Abel Ganz gehörten Anfang der 80er Jahre zusammen mit Marillion, Pendragon und Co. zur unbestrittenen Sperrspitze der auf Melodien bedachten britischen Neo Prog-Bewegung, konnten jedoch seitdem ihrem quasi Amateur-Status nie so recht entfliehen. Trotzdem erschlossen die Schotten mit ihren Low Budget-Produktionen über die Jahre das Herz vieler Genre-Liebhaber und etablierten sich fortan für die Riege kultverdächtiger Musikkapellen.

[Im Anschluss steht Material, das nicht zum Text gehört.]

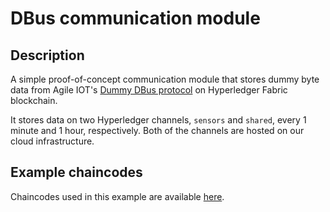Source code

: # DBus communication module

## Description
A simple proof-of-concept communication module that stores dummy byte data from Agile IOT's [Dummy DBus protocol](https://github.com/Agile-IoT/agile-dummy-protocol) on Hyperledger Fabric blockchain.

It stores data on two Hyperledger channels, `sensors` and `shared`, every 1 minute and 1 hour, respectively. Both of the channels are hosted on our cloud infrastructure.

## Example chaincodes
Chaincodes used in this example are available [here](https://github.com/anbud/chaincodes).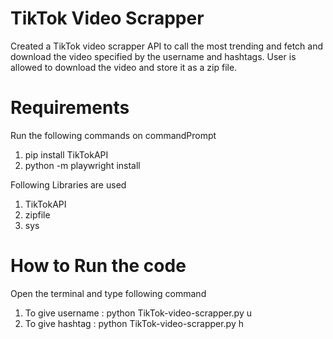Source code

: # TikTok Video Scrapper
Created a TikTok video scrapper API to call the most trending and fetch and download the video specified by the username and hashtags. 
User is allowed to download the video and store it as a zip file.

# Requirements
Run the following commands on commandPrompt
1. pip install TikTokAPI                  
2. python -m playwright install 

Following Libraries are used
1. TikTokAPI
2. zipfile
3. sys

# How to Run the code
Open the terminal and type following command
1. To give username : python <filePath>TikTok-video-scrapper.py u <username>
2. To give hashtag : python <filePath>TikTok-video-scrapper.py h <hashtag>
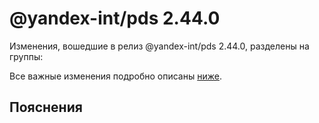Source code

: # @yandex-int/pds 2.44.0

<!-- ЧЕЛОВЕЧЕСКОЕ ВСТУПЛЕНИЕ -->

Изменения, вошедшие в релиз @yandex-int/pds 2.44.0, разделены на группы:

Все важные изменения подробно описаны [ниже](#Пояснения).

## Пояснения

Jetzt, fast neunundzwanzig Jahre später, kann die Truppe um den Multiinstrumentalisten Hugh Carter nebst Hew Montgomery mit der neusten Veröffentlichung "Shooting Albatross", ihr wahrscheinlich erstes, ernst zunehmendes bzw. reifstes Studioalbum der Musikwelt präsentieren.
Ein freundlicher Blick auf die Titelliste gibt dem Konsumenten schon Aufschluss darüber, was da auf ihn zukommt. Nur ganze vier Kompositionen in sechsundsechzig Minuten versprechen und halten es auch: Ein engagiertes, stimmungsvolles Hörerlebnis um die Ohren zu bekommen.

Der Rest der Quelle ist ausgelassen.